The Arc Pennsylvania Secures Passage of State Budget

As a result of advocacy by The Arc Pennsylvania, HB 218, the state budget, which offered the highest level of support for people with disabilities in recent years, passed both houses of the legislature and became law. The budget includes:

  • 1000 slots for a new Community Living Waiver capped at $70,000 per person per year;
  • 820 Person/Family Directed Supports Waiver slots for special education graduates with ID and/or autism;
  • 50 new Adult Autism Waiver slots; and
  • Expansion of the Targeted Services Management State Plan to include more than 1,500 people with autism and/or ID on the waiting list.

The Arc Massachusetts Executive Director Testifies in Favor of Funding for Turning 22 Program

Leo Sarkissian, Executive Director of The Arc Massachusetts, testified before the Joint Committee on Ways and Means in favor of Governor Charlie Baker’s Proposed adjustment in Turning 22 formula.  The Turning 22 program addresses the transportation, day/employment, and residential needs of individuals with I/DD who turn 22 and exit the school system.  The formula adjustment is necessary because the number of graduates has increased from nearly 500 in the 1990s to nearly 1000.  During his testimony, Sarkissian said: “It acknowledges that if funding is not approved, a high percentage of the graduating students will end up in a less desirable situation, either at home or in the MassHealth day habilitation program where employment will not be an option…”

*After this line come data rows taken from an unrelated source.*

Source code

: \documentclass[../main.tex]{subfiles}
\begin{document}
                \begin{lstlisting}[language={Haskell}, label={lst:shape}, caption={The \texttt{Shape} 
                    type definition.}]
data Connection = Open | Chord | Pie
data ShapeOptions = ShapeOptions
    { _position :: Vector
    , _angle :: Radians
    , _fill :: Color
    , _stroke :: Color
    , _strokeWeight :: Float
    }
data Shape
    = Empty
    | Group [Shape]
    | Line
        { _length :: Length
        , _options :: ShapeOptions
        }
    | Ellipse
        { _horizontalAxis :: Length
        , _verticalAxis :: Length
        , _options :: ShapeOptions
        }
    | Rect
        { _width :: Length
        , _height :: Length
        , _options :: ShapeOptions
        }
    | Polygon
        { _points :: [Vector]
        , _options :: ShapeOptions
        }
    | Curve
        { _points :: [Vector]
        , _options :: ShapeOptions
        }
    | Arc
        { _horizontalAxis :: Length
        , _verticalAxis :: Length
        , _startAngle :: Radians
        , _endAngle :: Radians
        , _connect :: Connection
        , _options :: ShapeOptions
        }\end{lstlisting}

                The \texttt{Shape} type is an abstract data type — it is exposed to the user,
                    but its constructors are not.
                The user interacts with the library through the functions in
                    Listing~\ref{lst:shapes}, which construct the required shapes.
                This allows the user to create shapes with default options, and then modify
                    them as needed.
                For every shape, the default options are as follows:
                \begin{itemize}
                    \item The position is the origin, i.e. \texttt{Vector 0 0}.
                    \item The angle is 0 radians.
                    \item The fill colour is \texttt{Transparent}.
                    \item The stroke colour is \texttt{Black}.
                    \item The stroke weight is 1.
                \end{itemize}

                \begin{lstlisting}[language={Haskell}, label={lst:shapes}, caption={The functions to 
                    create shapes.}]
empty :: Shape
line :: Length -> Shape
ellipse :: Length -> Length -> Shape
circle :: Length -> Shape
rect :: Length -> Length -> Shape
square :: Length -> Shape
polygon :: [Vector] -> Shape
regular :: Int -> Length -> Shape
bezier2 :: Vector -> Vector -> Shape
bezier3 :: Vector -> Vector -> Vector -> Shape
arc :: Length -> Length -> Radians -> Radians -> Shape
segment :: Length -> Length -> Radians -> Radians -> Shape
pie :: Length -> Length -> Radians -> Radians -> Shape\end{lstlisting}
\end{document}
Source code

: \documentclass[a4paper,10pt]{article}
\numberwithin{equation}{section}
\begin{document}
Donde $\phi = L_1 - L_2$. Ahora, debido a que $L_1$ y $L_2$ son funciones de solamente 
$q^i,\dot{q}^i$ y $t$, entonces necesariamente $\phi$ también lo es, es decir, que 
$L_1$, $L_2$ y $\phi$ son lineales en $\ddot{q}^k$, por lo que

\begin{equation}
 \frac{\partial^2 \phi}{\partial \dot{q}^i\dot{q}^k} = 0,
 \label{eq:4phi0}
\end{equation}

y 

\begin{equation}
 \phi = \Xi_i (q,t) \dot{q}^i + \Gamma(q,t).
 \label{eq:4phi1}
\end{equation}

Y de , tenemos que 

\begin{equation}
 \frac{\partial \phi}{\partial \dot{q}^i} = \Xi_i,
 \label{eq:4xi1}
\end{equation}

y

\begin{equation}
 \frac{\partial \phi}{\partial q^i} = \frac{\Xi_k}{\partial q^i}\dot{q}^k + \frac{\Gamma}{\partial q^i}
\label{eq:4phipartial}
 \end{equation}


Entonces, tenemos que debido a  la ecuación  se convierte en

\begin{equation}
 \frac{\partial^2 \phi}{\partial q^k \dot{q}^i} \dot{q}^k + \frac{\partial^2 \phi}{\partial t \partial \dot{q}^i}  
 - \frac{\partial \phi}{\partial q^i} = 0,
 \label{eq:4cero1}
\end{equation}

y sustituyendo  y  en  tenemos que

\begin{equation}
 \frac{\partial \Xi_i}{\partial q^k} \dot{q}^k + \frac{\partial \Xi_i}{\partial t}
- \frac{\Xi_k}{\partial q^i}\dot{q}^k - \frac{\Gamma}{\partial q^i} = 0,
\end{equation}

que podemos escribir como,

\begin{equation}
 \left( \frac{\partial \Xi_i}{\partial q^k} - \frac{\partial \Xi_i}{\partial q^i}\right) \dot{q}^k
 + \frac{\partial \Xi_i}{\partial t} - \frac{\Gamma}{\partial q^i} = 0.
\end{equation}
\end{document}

The Arc Massachusetts Advocates for Funding for Turning 22 Program

As a result of The Arc Massachusetts’ advocacy, Governor Charlie Baker’s supplemental budget includes funding for the “Turning 22” program that provides services for adults with I/DD who turn 22 and therefore are no longer eligible for services through their school districts.  This program is a high priority for The Arc Massachusetts.  Additionally, the chapter is seeking supplemental funding for adult foster/family care cut relief, day and employment services, services for adults with autism, Operation House Call, and dental health services.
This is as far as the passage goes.